The news comes less than two weeks after two doctors and Howard K. Stern, the former Playboy and Guess Jeans model’s erstwhile Svengali, were arrested by California authorities on charges they illegally conspired to provide Smith with thousands of prescription pills. Broward State Attorney spokesman Ron Ishoy, told the press his office was taking a fresh look at things. This includes examining the evidence collected by California officials to see “where it might lead in relation to Ms. Smith’s death.”
It’s about time. While Anna Nicole Smith, aka Vicki Lynn Marshall, was not exactly a paragon of virtue she is nevertheless entitled to the same degree of justice that the rest of us are.
It was all too easy to believe the original, “official” version of the events surrounding her death, especially in an era in which celebrities who appear far more grounded in reality than Anna Nicole ever did on her eponymous television series, are professionally disabled by, and even die from substance abuse. And now it appears there may be something more to it than originally believed, a lot more.

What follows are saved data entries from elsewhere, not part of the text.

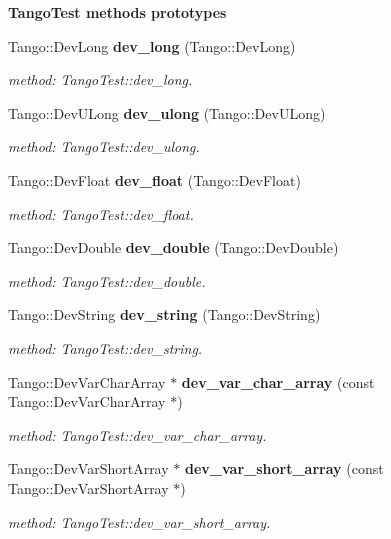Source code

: \begin{Indent}{\bf Tango\-Test methods prototypes}
\begin{CompactItemize}
Tango::Dev\-Long {\bf dev\_\-long} (Tango::Dev\-Long)
\begin{CompactList}\small\item\em method: Tango\-Test::dev\_\-long.\item\end{CompactList}\item 
Tango::Dev\-ULong {\bf dev\_\-ulong} (Tango::Dev\-ULong)
\begin{CompactList}\small\item\em method: Tango\-Test::dev\_\-ulong.\item\end{CompactList}\item 
Tango::Dev\-Float {\bf dev\_\-float} (Tango::Dev\-Float)
\begin{CompactList}\small\item\em method: Tango\-Test::dev\_\-float.\item\end{CompactList}\item 
Tango::Dev\-Double {\bf dev\_\-double} (Tango::Dev\-Double)
\begin{CompactList}\small\item\em method: Tango\-Test::dev\_\-double.\item\end{CompactList}\item 
Tango::Dev\-String {\bf dev\_\-string} (Tango::Dev\-String)
\begin{CompactList}\small\item\em method: Tango\-Test::dev\_\-string.\item\end{CompactList}\item 
Tango::Dev\-Var\-Char\-Array $\ast$ {\bf dev\_\-var\_\-char\_\-array} (const Tango::Dev\-Var\-Char\-Array $\ast$)
\begin{CompactList}\small\item\em method: Tango\-Test::dev\_\-var\_\-char\_\-array.\item\end{CompactList}\item 
Tango::Dev\-Var\-Short\-Array $\ast$ {\bf dev\_\-var\_\-short\_\-array} (const Tango::Dev\-Var\-Short\-Array $\ast$)
\begin{CompactList}\small\item\em method: Tango\-Test::dev\_\-var\_\-short\_\-array.\item\end{CompactList}\item 

\end{CompactItemize}
\end{Indent}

But Anna Nicole is not the only one who deserves a measure of justice. It is all too easy to forget that at the time of her death she was involved in an ongoing legal battle that began after she learned she had been left out of her husband’s will. That husband, octogenarian billionaire J. Howard Marshall, died just 14 months into the marriage, leaving Anna Nicole nothing but her claim he had promised her a significant bequest without telling anyone but her of his intentions.
She sued, and lost, in a Texas probate court. And, sensing that things in Texas weren’t going her way, she also sued – and won — an astonishing $447 million from a California bankruptcy court, a decision her lawyers argued nullified the defeat in Texas.

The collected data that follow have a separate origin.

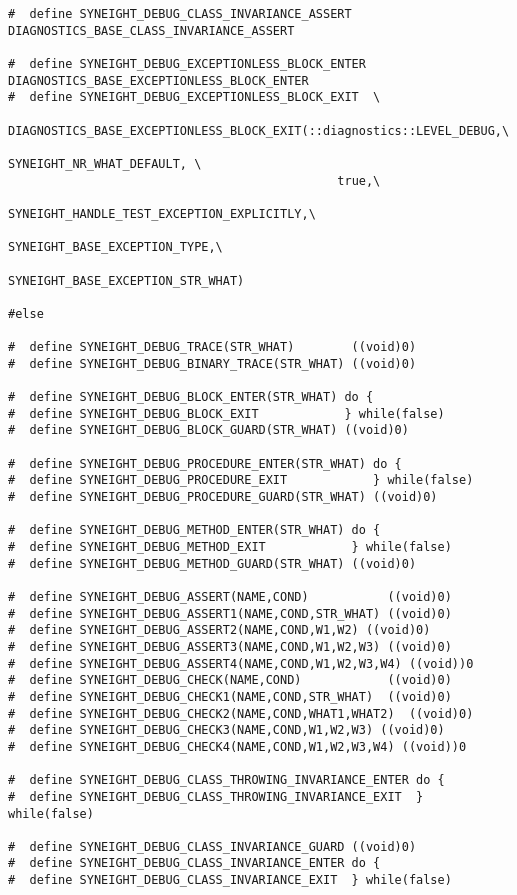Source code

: \begin{verbatim}
#  define SYNEIGHT_DEBUG_CLASS_INVARIANCE_ASSERT  DIAGNOSTICS_BASE_CLASS_INVARIANCE_ASSERT

#  define SYNEIGHT_DEBUG_EXCEPTIONLESS_BLOCK_ENTER  DIAGNOSTICS_BASE_EXCEPTIONLESS_BLOCK_ENTER
#  define SYNEIGHT_DEBUG_EXCEPTIONLESS_BLOCK_EXIT  \
    DIAGNOSTICS_BASE_EXCEPTIONLESS_BLOCK_EXIT(::diagnostics::LEVEL_DEBUG,\
                                              SYNEIGHT_NR_WHAT_DEFAULT, \
                                              true,\
                                              SYNEIGHT_HANDLE_TEST_EXCEPTION_EXPLICITLY,\
                                              SYNEIGHT_BASE_EXCEPTION_TYPE,\
                                              SYNEIGHT_BASE_EXCEPTION_STR_WHAT)

#else

#  define SYNEIGHT_DEBUG_TRACE(STR_WHAT)        ((void)0)
#  define SYNEIGHT_DEBUG_BINARY_TRACE(STR_WHAT) ((void)0)

#  define SYNEIGHT_DEBUG_BLOCK_ENTER(STR_WHAT) do {
#  define SYNEIGHT_DEBUG_BLOCK_EXIT            } while(false)
#  define SYNEIGHT_DEBUG_BLOCK_GUARD(STR_WHAT) ((void)0)

#  define SYNEIGHT_DEBUG_PROCEDURE_ENTER(STR_WHAT) do {
#  define SYNEIGHT_DEBUG_PROCEDURE_EXIT            } while(false)
#  define SYNEIGHT_DEBUG_PROCEDURE_GUARD(STR_WHAT) ((void)0)

#  define SYNEIGHT_DEBUG_METHOD_ENTER(STR_WHAT) do {
#  define SYNEIGHT_DEBUG_METHOD_EXIT            } while(false)
#  define SYNEIGHT_DEBUG_METHOD_GUARD(STR_WHAT) ((void)0)

#  define SYNEIGHT_DEBUG_ASSERT(NAME,COND)           ((void)0)
#  define SYNEIGHT_DEBUG_ASSERT1(NAME,COND,STR_WHAT) ((void)0)
#  define SYNEIGHT_DEBUG_ASSERT2(NAME,COND,W1,W2) ((void)0)
#  define SYNEIGHT_DEBUG_ASSERT3(NAME,COND,W1,W2,W3) ((void)0)
#  define SYNEIGHT_DEBUG_ASSERT4(NAME,COND,W1,W2,W3,W4) ((void))0
#  define SYNEIGHT_DEBUG_CHECK(NAME,COND)            ((void)0)
#  define SYNEIGHT_DEBUG_CHECK1(NAME,COND,STR_WHAT)  ((void)0)
#  define SYNEIGHT_DEBUG_CHECK2(NAME,COND,WHAT1,WHAT2)  ((void)0)
#  define SYNEIGHT_DEBUG_CHECK3(NAME,COND,W1,W2,W3) ((void)0)
#  define SYNEIGHT_DEBUG_CHECK4(NAME,COND,W1,W2,W3,W4) ((void))0

#  define SYNEIGHT_DEBUG_CLASS_THROWING_INVARIANCE_ENTER do {
#  define SYNEIGHT_DEBUG_CLASS_THROWING_INVARIANCE_EXIT  } while(false)

#  define SYNEIGHT_DEBUG_CLASS_INVARIANCE_GUARD ((void)0)
#  define SYNEIGHT_DEBUG_CLASS_INVARIANCE_ENTER do {
#  define SYNEIGHT_DEBUG_CLASS_INVARIANCE_EXIT  } while(false)


\end{verbatim}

The case of Marshall v. Marshall, astonishingly enough, was appealed all the way to the United States Supreme Court, complete with an appearance by Anna Nicole. The oral arguments created a media circus; the court’s ruling perpetuated a legal one. In essence, the Supreme Court found that the U.S. Court of Appeals for the Ninth Circuit (which includes California) had been overly broad in assuming the case could only have been heard in Texas when, on appeal, they tossed out Anna Nicole’s original victory. Then they sent it back to the Ninth Circuit for “further review,” where it remains today.

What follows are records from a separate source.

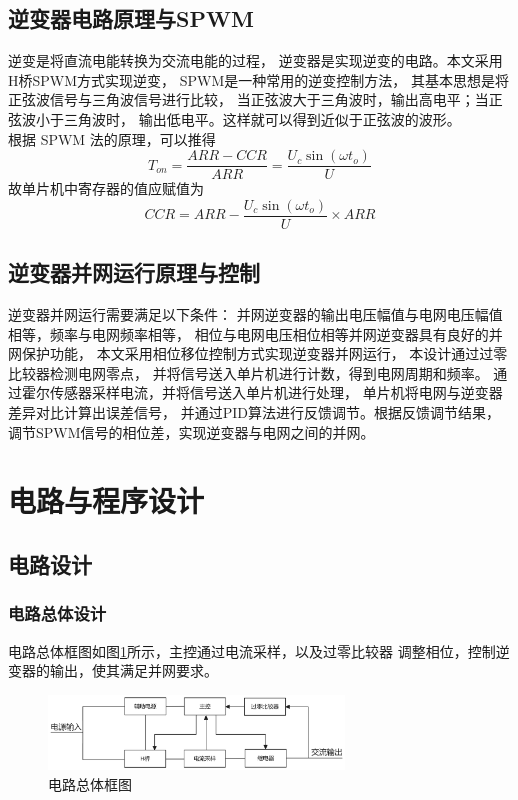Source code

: \documentclass[a4paper,12pt]{article}
\begin{document}
\subsection{逆变器电路原理与SPWM}
逆变是将直流电能转换为交流电能的过程，
逆变器是实现逆变的电路。本文采用H桥SPWM方式实现逆变，
SPWM是一种常用的逆变控制方法，
其基本思想是将正弦波信号与三角波信号进行比较，
当正弦波大于三角波时，输出高电平；当正弦波小于三角波时，
输出低电平。这样就可以得到近似于正弦波的波形。
\\
根据 SPWM 法的原理，可以推得
\begin{equation}
T_{on}=\frac{ARR-CCR}{ARR}=\frac{U_c\sin(\omega t_o)}{U}
\end{equation}
故单片机中寄存器的值应赋值为
\begin{equation}
CCR=ARR-\frac{U_c\sin (\omega t_o)}{U}\times ARR
\end{equation}

\subsection{逆变器并网运行原理与控制}
逆变器并网运行需要满足以下条件：
并网逆变器的输出电压幅值与电网电压幅值相等，频率与电网频率相等，
相位与电网电压相位相等并网逆变器具有良好的并网保护功能，
本文采用相位移位控制方式实现逆变器并网运行，
本设计通过过零比较器检测电网零点，
并将信号送入单片机进行计数，得到电网周期和频率。
通过霍尔传感器采样电流，并将信号送入单片机进行处理，
单片机将电网与逆变器差异对比计算出误差信号，
并通过PID算法进行反馈调节。根据反馈调节结果，
调节SPWM信号的相位差，实现逆变器与电网之间的并网。


\section{电路与程序设计}
\subsection{电路设计}

\subsubsection{电路总体设计}
电路总体框图如图\ref{fig4}所示，主控通过电流采样，以及过零比较器
调整相位，控制逆变器的输出，使其满足并网要求。
\begin{figure}[H]
\centering
\includegraphics[width=0.7\textwidth]{src/fig4.png}
\caption{电路总体框图}
\label{fig4}
\end{figure}
\end{document}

Shortly before his arrest, Howard K. Stern petitioned Associate Justice of the U.S. Supreme Court Anthony Kennedy, who has administrative oversight of the Ninth Circuit, to lean on the panel of judges reviewing the case. They were, in effect, asking Justice Kennedy to order the Ninth Circuit to act, immediately, and in a way favorable to the interests of the now-departed Anna Nicole Smith despite her legal team’s failure to prove the merits of her case in two states. And in a way that would let them have access to some of the $88.5 million judgment a California federal court ruled Anna Nicole was entitled to.
That money is, at the moment, off limits by order of the Ninth Circuit. And Kennedy said, “No.”
It is not knowable whether the arrest of Howard K. Stern and two physicians in California or the reexamining of the circumstances of Anna Nicole’s death by the Broward County State Attorney’s Office will have an influence on the thinking of any of the judges being asked to render a decision in the matter of Marshall v. Marshall, not from a human standpoint anyway. The legal argument that the case must be decided on its merits, and not based on extraneous matters is clear.
And it may not matter much that the original litigants in the case, Anna Nicole and Marshall’s son E. Pierce Marshall, are now both dead and that only the lawsuit survives. But was does matter is that, as much as Anna Nicole deserves justice regarding the circumstances of her death, the surviving members of the Marshall family regarding the disposition and distribution of J. Howard Marshall’s estate deserve justice too.